Interactivity, conceived this way, resides in interpersonal communication and also in human-computer
interaction, where a person exchanges messages with an interactive medium such as a computer, video
game, smart toy, robot, virtual environment, or web site.

With this conceptualization of interactivity, as conversation, we can observe it along a single dimension,
with the unit of analysis being the individual conversational partner (human or computer). As such it can
be asked, How interactive is the individual in that conversation? To what extent does the individual
acknowledge, factor in, and respond to previous messages exchanged in the conversation? Alternatively,
the unit of analysis could be the pair of actors engaged in the process of interactivity (see Rafaeli, 1988).
For example, we could observe whether two conversational partners—not just one individual—have a
low or high incidence of interactivity.

However, in this study we focus on the individual level of analysis, on the interactivity presented by one
partner in the conversation (a web site in this case), in order to observe the other partner’s responses to
that interactivity. A portion of the study also investigates a related concept, perceived interactivity, which
we consider to be an individual’s psychological impression of the extent to which the conversational
partner is thinking about and factoring in previous messages exchanged. This impression may be an
erroneous one, but it is the impression that counts (Newhagen, Cordes, & Levy, 1995). With perceived
interactivity, it does not matter whether the conversational partner is really factoring in previous
messages. Instead, what matters is the individual’s perceptions that this is or is not occurring. Perceived
interactivity is a useful concept for the study of people’s interactions with technology, which could be
programmed to give the user the superficial appearance of being interactive, but may actually be
delivering a “canned” presentation that is not predicated at all on previous messages exchanged.

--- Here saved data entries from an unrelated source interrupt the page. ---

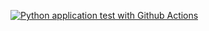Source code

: [![Python application test with Github Actions](https://github.com/rajgarhiasaket/WebhookTest/actions/workflows/testing-ci.yml/badge.svg)](https://github.com/rajgarhiasaket/WebhookTest/actions/workflows/testing-ci.yml)
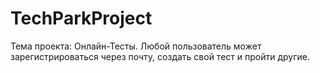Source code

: # TechParkProject
Тема проекта: Онлайн-Тесты.
Любой пользователь может зарегистрироваться через почту, создать свой тест и пройти другие.
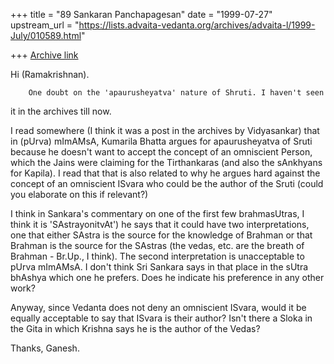 +++
title = "89 Sankaran Panchapagesan"
date = "1999-07-27"
upstream_url = "https://lists.advaita-vedanta.org/archives/advaita-l/1999-July/010589.html"

+++
[Archive link](https://lists.advaita-vedanta.org/archives/advaita-l/1999-July/010589.html)

Hi (Ramakrishnan).

        One doubt on the 'apaurusheyatva' nature of Shruti. I haven't seen
it in the archives till now.

 I read somewhere (I think it was a post in the archives by Vidyasankar)
that in (pUrva) mImAMsA, Kumarila Bhatta argues for apaurusheyatva of
Sruti because he doesn't want to accept the concept of an omniscient
Person, which the Jains were claiming for the Tirthankaras (and also the
sAnkhyans for Kapila). I read that that is also related to why he
argues hard against the concept of an omniscient ISvara who could be the
author of the Sruti (could you elaborate on this if relevant?)

I think in Sankara's commentary on one of the first few brahmasUtras, I
think it is 'SAstrayonitvAt') he says that it could have two
interpretations, one that either SAstra is the source for the knowledge of
Brahman or that Brahman is the source for the SAstras (the vedas, etc. are
the breath of Brahman - Br.Up., I think). The second interpretation is
unacceptable to pUrva mImAMsA. I don't think Sri Sankara says in that
place in the sUtra bhAshya which one he prefers. Does he indicate his
preference in any other work?

Anyway, since Vedanta does not deny an omniscient ISvara, would it be
equally acceptable to say that ISvara is their author? Isn't there a Sloka
in the Gita in which Krishna says he is the author of the Vedas?

Thanks,
Ganesh.

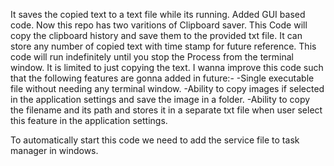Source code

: It saves the copied text to a text file while its running.
Added GUI based code.
Now this repo has two varitions of Clipboard saver.
This Code will copy the clipboard history and save them to the provided txt file.
It can store any number of copied text with time stamp for future reference.
This code will run indefinitely until you stop the Process from the terminal window.
It is limited to just copying the text.
I wanna improve this code such that the following features are gonna added in future:-
-Single executable file without needing any terminal window.
-Ability to copy images if selected in the application settings and save the image in a folder.
-Ability to copy the filename and its path and stores it in a separate txt file when user select this feature in the 
 application settings.


 To automatically start this code we need to add the service file to task manager in windows.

While interactivity—and its close cousin, perceived interactivity—can each be operationalized along a
single dimension, it is also useful to consider the many different ways a conversational exchange can be
interactive, and to categorize and study each component separately. For example, a conversational
partner may or may not provide feedback, acknowledgment, solicitousness, contentiousness, empathy,
self-disclosure, and so on. When the partner is interactive technology, components of interactivity also
include features of the interface, for instance, the amount of user control afforded, the level of vividness
and social presence, and the number of sensory modalities or symbol systems presenting the information.
Heeter (1989), for example, identifies six dimensions of media interactivity including user choice, user
effort, medium responsiveness, system use monitoring, contributing information, and facilitation of
interpersonal communication.

Interactivity in interpersonal communication and human-computer interaction. Interactivity has
been explicated and studied by scholars of interpersonal communication and media communication.
Interpersonal communication scholars are interested in the interactivity that occurs in conversations. For
example, their research finds that people who are more attentive to their conversational partner and who
easily adapt to various communication goals and communicators are considered to have more
conversational involvement and communicator competence (Cegala, 1984; Chen, 1995; Cody &
McLaughlin, 1985; Goffman, 1967; Spitzberg & Cupach, 1988; Waldron, Cegala, Sharkey, & Teboul,
1990). They are more attentive to their partner’s words and behaviors, more sensitive to the flow of the
conversation in order to respond appropriately, and more engaged in integrating their own thoughts,
feelings, and behaviors into the ongoing conversation. As a result, people tend to like and feel more
positive about people who are conversationally competent (Chen, 1995). They are more attentive to the
messages produced by conversationally competent people and more engaged in the topic of conversation.